My tone was a little brash. I didn’t mean for it to be, but that’s how it came out regardless.

And yet there still was not an ounce of wavering emotion in her eyes.

"To be able to be summoned by you, and to be able to be the first one to hear this story. To earn the privilege to learn of your struggle and be proud to have a master that has endured such a hardship, of course I can’t help but be unbelievably happy."

Was that the truth? The secret behind such a mysterious, alluring smile?

"Sorry, I don't get it."

I really couldn't understand. And yet, her words warmed me like a heated blanket; I was all warm and fuzzy inside. So much so that I could cry.

But I didn’t understand it.

"I don't, but… thank you."

She nodded in affirmation.

"Then, would you mind if I told you something as well? About myself.
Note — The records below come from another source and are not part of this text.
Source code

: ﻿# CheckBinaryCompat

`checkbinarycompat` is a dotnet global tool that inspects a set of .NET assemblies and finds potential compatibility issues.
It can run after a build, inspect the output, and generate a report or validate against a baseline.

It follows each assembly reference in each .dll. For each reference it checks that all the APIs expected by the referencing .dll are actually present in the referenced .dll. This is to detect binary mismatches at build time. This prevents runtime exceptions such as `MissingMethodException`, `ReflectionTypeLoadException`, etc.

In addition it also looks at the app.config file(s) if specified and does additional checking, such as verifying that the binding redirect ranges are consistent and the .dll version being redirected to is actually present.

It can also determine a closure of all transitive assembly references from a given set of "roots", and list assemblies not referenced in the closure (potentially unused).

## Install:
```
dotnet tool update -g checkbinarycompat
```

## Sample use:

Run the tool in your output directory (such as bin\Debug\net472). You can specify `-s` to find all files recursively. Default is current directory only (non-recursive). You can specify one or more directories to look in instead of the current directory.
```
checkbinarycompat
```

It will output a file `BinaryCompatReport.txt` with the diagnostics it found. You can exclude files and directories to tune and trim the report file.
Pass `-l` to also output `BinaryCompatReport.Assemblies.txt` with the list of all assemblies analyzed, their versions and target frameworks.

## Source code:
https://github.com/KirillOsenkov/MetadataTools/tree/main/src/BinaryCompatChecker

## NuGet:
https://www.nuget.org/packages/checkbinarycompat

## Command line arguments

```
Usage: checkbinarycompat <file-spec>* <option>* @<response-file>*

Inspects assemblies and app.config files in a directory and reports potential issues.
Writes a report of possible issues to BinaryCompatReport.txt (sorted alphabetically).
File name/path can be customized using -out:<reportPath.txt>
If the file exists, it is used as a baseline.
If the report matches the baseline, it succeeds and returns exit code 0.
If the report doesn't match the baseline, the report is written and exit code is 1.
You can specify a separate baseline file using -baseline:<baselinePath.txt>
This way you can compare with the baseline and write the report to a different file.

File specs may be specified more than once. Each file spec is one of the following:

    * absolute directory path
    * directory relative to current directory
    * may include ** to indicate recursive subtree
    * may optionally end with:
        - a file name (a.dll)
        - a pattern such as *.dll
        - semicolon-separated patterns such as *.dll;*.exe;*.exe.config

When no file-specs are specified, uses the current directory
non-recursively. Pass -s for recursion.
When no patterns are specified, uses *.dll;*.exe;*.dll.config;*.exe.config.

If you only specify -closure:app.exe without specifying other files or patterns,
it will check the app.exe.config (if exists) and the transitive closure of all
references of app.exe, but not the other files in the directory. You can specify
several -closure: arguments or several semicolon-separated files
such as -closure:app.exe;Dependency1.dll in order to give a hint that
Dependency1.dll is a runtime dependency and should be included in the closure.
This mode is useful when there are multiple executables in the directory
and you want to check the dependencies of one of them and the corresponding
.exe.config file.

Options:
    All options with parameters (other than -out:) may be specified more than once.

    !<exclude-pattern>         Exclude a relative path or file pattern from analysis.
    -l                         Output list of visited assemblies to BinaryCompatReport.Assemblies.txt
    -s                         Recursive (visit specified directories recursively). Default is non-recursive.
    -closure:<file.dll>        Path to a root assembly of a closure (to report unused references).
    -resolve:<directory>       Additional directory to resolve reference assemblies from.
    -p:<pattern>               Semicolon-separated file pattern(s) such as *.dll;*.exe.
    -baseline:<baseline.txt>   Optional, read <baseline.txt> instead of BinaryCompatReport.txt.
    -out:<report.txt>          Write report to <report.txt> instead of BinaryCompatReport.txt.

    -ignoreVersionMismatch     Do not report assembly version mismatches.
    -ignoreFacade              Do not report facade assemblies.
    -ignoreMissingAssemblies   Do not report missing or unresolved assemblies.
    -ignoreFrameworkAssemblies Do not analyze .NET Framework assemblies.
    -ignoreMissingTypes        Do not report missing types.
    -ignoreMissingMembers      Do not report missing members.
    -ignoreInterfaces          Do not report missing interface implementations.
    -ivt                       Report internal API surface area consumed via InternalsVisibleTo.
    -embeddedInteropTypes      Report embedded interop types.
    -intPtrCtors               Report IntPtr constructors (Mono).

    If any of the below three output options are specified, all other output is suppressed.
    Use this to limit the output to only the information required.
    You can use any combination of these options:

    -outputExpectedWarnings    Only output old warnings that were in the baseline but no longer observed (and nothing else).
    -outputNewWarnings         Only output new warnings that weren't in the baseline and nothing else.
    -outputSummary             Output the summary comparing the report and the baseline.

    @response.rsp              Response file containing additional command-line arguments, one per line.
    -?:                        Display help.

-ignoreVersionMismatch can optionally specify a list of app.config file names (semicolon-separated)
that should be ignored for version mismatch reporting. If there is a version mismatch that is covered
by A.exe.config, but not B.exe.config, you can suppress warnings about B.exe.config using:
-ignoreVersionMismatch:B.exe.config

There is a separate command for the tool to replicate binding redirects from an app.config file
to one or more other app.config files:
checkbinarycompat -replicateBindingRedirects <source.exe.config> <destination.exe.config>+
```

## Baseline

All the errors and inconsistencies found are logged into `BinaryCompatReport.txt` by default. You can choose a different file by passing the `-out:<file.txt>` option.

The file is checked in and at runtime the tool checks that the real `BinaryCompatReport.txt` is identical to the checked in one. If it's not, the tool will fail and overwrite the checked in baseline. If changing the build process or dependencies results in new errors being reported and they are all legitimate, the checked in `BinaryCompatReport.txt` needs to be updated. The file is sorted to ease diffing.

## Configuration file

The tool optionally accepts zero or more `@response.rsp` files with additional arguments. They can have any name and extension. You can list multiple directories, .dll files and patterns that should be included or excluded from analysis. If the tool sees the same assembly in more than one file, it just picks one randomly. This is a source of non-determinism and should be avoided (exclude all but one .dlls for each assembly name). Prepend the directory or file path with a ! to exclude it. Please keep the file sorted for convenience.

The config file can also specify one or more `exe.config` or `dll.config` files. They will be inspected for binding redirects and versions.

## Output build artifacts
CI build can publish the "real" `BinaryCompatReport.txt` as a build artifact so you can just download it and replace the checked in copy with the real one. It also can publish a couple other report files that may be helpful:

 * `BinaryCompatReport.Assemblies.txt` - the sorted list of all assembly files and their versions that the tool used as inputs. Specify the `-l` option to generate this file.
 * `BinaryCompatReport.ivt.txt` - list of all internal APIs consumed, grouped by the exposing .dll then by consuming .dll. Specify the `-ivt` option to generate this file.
After everything you’ve shared, I feel that I would be a failure of a servant if I wasn't transparent with you as well."

"Okay."

She tilted her head up into the air as if looking for stars in my ceiling. Which was almost ironic, considering I was only able to look down when I talked.

"Well, in actuality, I've never felt any sexual desire once so ever. It's not something I really have much of an understanding of to begin with."

She turned towards me again, with that same casual smile.

"It's a part of myself that I've long since come to terms with, but as far as Nether is concerned, I'm actually a spectacular failure of a succubus."

Hanako chuckled, leaving me as the only one crushed under the massive weight of what she had just said.

"I'm 'defective', you might say."

What did she say earlier? That we were 'even'? I had never felt so lied to.

Naturally, I returned to giving the endless string of apologies I had given up on before.